Questo miracolo di scrittura è la grande capacità di gestire un’assenza.
Un personaggio che è assente.
Tantissimi personaggi vivono la gran parte del romanzo in assenza. E allora quello spazio in cui non compaiono, va compensato dagli altri personaggi. Da quello che dicono e pensano su di loro, anche facendo capire che il pensiero altrui è comunque un filtro. Il rischio è sempre quello dell’idealizzazione che è il veleno per un personaggio.
La più grande assenza che mi viene in mente scritta in un fantasy è quella di James Potter. Il padre di Harry Potter. Che muore prima dell’inizio della storia, e muore da eroe. Viene descritto da tutti i suoi amici come un eroe, fino a quando la Rowling non spariglia le carte e ci mostra un lato di lui davvero problematico.
Entrando in un ricordo altrui, attraverso la magia, Harry stesso vede suo padre in veste di bullo che se la prende con la vittima alla quale appartiene il ricordo. La prospettiva dunque è rovesciata. Uno dei grandi temi stessi di Harry Potter oltre alle scelte e alla deriva autoritaria del governo del resto rimane la conoscenza degli adulti che è fatta a più riprese. La conoscenza dei propri genitori che in realtà erano altre persone prima di averci. I morti idealizzati che si dimostrano qualcuno di diverso.
Tuo padre che si rivela in un età molto specifica come l’adolescenza, come qualcuno che non ti piace.
L’assenza è questo. Gestire ciò che non c’è. Qualcuno che non ha corpo, aspetto o voce. Attraverso le voci di altri personaggi, i filtri con cui lo giudicavano quelle persone. Come nel caso di James che è sempre stato descritto come eroe dai suoi amici che gli volevano bene e che erano anche suoi complici negli atti di bullismo.
Un grande maestro di assenze era George R.R. Martin che ti descriveva personaggi che non c’erano più. Rhaegar Targaryen è stato definito caratterialmente pur non comparendo mai, in maniera che risulti somigliante a suo figlio Jon Snow, davvero bene. Anche se poi andando avanti con la saga Martin ha perso questa sua capacità diventando troppo ridondante e descrittivo. Non sa lavorare più con il detto e il non detto.

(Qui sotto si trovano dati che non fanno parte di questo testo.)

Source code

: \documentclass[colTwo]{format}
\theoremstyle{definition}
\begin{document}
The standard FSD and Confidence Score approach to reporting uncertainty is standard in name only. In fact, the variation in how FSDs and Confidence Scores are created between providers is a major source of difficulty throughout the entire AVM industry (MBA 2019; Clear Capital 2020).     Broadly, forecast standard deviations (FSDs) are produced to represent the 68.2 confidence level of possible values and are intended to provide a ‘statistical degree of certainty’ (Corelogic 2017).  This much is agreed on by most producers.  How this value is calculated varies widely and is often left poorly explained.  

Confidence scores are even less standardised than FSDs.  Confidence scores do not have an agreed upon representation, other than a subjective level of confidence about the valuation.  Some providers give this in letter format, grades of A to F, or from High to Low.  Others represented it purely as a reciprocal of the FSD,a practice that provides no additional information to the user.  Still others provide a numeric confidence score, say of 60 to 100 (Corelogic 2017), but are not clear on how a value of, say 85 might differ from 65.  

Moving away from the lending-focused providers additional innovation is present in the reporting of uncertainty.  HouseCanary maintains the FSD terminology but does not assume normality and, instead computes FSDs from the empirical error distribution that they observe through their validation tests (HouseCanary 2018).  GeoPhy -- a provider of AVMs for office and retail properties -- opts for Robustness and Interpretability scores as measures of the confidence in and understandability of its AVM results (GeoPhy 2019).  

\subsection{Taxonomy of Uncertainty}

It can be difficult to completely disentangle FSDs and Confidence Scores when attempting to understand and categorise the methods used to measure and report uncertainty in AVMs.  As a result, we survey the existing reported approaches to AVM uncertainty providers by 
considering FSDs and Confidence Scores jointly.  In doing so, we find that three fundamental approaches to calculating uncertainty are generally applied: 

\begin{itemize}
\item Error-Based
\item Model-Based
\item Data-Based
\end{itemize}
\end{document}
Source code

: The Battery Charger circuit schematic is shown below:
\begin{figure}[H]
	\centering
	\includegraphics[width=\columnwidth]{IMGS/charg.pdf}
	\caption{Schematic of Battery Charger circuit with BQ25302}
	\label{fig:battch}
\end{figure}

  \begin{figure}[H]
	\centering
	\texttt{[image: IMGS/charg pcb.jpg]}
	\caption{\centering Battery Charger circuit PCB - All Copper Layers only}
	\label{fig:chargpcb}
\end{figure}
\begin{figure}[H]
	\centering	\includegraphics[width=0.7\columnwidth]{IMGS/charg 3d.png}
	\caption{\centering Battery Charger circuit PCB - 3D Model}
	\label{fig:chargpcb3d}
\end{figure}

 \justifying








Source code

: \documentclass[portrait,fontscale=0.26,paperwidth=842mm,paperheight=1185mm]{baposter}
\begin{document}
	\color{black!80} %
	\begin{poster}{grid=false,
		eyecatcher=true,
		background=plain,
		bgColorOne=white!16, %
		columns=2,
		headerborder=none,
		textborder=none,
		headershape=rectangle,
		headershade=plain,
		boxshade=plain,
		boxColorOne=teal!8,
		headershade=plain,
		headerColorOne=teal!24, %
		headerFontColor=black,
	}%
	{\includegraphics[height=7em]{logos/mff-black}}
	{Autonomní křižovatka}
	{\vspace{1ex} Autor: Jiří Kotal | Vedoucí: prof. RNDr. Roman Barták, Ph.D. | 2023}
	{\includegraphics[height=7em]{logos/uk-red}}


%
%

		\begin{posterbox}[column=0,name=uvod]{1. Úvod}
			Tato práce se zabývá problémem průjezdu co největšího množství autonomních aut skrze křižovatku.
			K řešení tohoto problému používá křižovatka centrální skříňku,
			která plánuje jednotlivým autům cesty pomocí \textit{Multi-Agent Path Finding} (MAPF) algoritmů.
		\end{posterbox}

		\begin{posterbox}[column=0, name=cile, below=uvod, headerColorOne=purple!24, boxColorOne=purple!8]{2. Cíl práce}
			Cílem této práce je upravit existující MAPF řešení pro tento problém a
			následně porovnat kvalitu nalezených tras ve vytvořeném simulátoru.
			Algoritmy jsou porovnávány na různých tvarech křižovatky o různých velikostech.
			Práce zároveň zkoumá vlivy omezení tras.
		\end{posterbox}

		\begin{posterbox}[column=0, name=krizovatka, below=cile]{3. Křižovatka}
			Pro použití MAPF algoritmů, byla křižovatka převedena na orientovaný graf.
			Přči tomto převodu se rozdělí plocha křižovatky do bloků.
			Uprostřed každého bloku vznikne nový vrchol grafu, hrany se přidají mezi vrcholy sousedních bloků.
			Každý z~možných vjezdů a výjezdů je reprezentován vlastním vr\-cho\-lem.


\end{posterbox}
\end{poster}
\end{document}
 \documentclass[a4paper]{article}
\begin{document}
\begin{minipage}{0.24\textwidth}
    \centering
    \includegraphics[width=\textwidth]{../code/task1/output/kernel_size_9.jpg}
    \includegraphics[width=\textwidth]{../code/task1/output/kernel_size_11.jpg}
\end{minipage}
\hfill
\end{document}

Spesso nei fantasy il cliché dei genitori morti provoca tanto potenziale per personaggi scritti in assenza, mal gestiti però in esecuzione. Come se questi personaggi non meritassero una scrittura, nonostante la loro importanza nell’evoluzione del protagonista.
Per esempio in “Nevernight” dove è centrale il rapporto col padre putativo e con quello biologico. In quella saga si scopre che Darius Corvere non era il vero padre della protagonista Mia ma in realtà il padre è il suo più acerrimo nemico Julius Scaeva. La scontatezza della rivelazione viene oscurata dalla superficialità con cui una bomba simile viene sganciata. Cioè Luke Skywalker mette in dubbio tutta la sua esistenza con un urlo in Guerre Stellari quando scopre che Darth Vader è suo padre. L’introspezione dovrebbe essere più facile in un mezzo scritto come un romanzo, perché non mi fa provare un decimo di un’immagine audiovisiva? Già che copi Guerre stellari, almeno impara qualcosa da quella saga che al di là del lato visivo ha una scrittura dietro magistrale.
A parte questa mia divagazione, è l’assenza del padre di Mia, che doveva essere centrale, a essere gestita male. Darius Corvere doveva essere il cuore della storia ma mettendo insieme i pezzo il personaggio non è ben delineato. Se la rivelazione sulla sua vera identità che Mia ha idealizzato non è forte, crolla tutto il castello di carte. Perché ancora una volta la protagonista non viene veramente messa in discussione. La debolezza ideologica di Nevernight sta tutta lì, in un centro che non è motore.
Moltissimi personaggi in letteratura non compaiono mai davvero. Sono presenze che galleggiano imponenti delimitati solo da ciò che non c’è.
C’è un prima o un dopo l’essere visti.
Moby Dick appare solo alla fine del romanzo davvero, eppure la sua assenza è talmente forte da sembrare presenza.
Jay Gatsby del Grande Gatsby è un personaggio delineato meglio in assenza che in presenza.
Tutto il suo mistero, le sue vere azioni, sono descritte prima di vederlo comparire in scena.
Questo succede perché devi essere davvero bravo per gestire un’assenza. L’assenza stabilisce un’abilità invidiabile.
E’ uno dei livelli di difficoltà di scrittura più elevati.